Sudanese rebel groups engaged in peace talks with Khartoum insisted Wednesday that the country's new parliament be formed only after an agreement is reached to end long-running conflicts in three border regions.

A power-sharing deal signed on August 17 between protest leaders and the generals who ruled Sudan after the April overthrow of longtime president Omar al-Bashir stipulates that a 300-member parliament be formed within three months.

Since the signing of the so called "Constitutional Declaration", the transitional government, led by Prime Minister Abdalla Hamdok, has engaged in talks with three rebel groups to reach a peace deal to end the wars in Darfur, Blue Nile and South Kordofan.
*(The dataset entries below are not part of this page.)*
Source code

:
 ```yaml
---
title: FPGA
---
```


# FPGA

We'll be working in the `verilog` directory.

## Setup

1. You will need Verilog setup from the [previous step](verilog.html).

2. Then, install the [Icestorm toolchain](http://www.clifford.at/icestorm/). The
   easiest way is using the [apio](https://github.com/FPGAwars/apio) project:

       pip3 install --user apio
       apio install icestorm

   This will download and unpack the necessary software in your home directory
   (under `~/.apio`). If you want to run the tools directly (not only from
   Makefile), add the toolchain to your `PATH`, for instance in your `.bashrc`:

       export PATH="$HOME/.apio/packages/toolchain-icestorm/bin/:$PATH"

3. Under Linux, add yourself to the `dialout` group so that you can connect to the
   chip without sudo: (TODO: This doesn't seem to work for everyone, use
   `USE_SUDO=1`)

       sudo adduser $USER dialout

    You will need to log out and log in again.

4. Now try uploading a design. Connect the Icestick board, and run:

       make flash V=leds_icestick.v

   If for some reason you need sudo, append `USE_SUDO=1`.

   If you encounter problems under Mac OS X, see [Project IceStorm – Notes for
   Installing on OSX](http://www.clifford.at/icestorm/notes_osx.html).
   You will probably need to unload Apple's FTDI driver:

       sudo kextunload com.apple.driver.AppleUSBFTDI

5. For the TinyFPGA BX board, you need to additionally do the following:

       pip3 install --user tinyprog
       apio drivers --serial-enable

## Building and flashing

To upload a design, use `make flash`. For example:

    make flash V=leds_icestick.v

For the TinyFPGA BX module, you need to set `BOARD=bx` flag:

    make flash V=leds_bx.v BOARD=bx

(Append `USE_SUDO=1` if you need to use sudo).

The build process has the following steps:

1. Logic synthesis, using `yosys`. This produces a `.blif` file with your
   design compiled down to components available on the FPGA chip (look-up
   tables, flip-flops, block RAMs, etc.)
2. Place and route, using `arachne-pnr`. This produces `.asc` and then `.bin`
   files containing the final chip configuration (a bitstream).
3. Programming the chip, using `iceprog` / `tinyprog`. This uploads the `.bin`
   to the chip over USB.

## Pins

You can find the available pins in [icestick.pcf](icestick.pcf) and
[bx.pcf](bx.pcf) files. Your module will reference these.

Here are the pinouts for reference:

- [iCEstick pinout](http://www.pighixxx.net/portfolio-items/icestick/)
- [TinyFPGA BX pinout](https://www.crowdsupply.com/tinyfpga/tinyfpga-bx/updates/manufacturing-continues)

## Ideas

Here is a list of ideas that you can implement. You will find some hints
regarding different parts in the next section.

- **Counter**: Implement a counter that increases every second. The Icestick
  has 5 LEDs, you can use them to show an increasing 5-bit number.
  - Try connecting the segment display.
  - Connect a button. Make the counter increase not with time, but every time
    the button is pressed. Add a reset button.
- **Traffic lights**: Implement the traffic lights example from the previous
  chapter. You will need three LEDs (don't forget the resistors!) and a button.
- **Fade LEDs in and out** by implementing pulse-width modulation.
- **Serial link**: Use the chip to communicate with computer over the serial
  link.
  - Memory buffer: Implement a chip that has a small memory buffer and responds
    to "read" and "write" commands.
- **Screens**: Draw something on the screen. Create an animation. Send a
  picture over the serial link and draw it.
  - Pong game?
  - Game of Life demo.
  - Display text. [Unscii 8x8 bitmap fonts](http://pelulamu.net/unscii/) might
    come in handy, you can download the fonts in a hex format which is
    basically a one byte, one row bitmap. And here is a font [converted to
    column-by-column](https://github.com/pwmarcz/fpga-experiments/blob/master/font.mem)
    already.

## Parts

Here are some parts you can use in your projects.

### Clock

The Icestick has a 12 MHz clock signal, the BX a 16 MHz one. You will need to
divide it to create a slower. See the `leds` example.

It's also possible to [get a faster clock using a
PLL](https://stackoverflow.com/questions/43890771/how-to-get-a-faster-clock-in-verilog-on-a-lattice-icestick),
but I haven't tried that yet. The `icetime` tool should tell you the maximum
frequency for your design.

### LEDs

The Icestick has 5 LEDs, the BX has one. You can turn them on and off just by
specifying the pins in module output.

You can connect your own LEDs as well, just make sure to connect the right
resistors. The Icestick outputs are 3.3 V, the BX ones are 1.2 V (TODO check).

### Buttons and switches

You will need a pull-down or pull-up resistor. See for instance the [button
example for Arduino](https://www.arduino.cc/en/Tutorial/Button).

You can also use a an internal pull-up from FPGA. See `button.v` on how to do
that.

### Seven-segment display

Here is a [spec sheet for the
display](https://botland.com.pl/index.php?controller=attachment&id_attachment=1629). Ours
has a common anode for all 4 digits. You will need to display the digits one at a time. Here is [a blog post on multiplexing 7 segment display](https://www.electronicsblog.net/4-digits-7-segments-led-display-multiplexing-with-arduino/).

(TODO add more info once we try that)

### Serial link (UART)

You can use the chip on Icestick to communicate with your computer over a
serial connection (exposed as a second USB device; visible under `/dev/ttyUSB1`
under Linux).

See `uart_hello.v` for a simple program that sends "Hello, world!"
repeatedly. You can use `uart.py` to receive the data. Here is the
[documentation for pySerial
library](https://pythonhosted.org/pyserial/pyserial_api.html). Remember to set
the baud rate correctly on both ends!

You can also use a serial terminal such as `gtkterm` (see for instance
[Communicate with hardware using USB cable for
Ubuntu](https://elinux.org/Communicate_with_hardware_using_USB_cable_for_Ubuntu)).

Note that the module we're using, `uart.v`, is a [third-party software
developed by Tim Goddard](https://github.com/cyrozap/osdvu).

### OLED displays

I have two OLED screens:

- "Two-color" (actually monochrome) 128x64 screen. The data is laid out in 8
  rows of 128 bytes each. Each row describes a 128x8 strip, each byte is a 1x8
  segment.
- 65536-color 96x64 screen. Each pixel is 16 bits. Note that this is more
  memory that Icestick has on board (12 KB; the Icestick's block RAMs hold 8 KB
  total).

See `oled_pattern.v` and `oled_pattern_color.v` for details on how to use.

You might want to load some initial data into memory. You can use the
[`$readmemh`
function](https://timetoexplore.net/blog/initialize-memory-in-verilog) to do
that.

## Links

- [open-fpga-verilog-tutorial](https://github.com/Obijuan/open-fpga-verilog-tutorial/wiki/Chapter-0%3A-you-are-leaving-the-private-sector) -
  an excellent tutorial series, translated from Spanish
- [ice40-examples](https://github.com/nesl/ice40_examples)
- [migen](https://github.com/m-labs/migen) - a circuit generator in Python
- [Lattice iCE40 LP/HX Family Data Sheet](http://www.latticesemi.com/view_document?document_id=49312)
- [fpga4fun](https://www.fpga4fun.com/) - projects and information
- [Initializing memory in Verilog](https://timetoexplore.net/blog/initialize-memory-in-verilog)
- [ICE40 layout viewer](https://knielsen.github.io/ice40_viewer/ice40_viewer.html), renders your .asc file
Rebel groups said that during talks in the South Sudanese capital of Juba, the two sides had agreed to delay the formation of a new parliament until a peace deal has been reached. 

The groups said they would not give up their demand despite the protest movement's insistence on the original November 17 deadline stipulateed by the so-called "Constitutional Declaration".

"The Sudanese Revolutionary Front rejects any unilateral attempt to violate the Juba declaration that aims to build confidence measures," the rebel alliance said in a statement.

The SRF called on Khartoum to "stick to what has been agreed on" in Juba. 

It urged Khartoum not to set off any "upheaval that might disturb the atmosphere and create a state of mistrust that will delay the reaching of peace, which our country is in desperate need of".

Hamdok's government has made reaching a peace deal to end conflict in the country's three war zones a priority.

Hundreds of thousands of people have been killed and millions displaced in the rebellions by ethnic minority groups in the  three conflict zones that met with an iron fist from Bashir's ousted regime.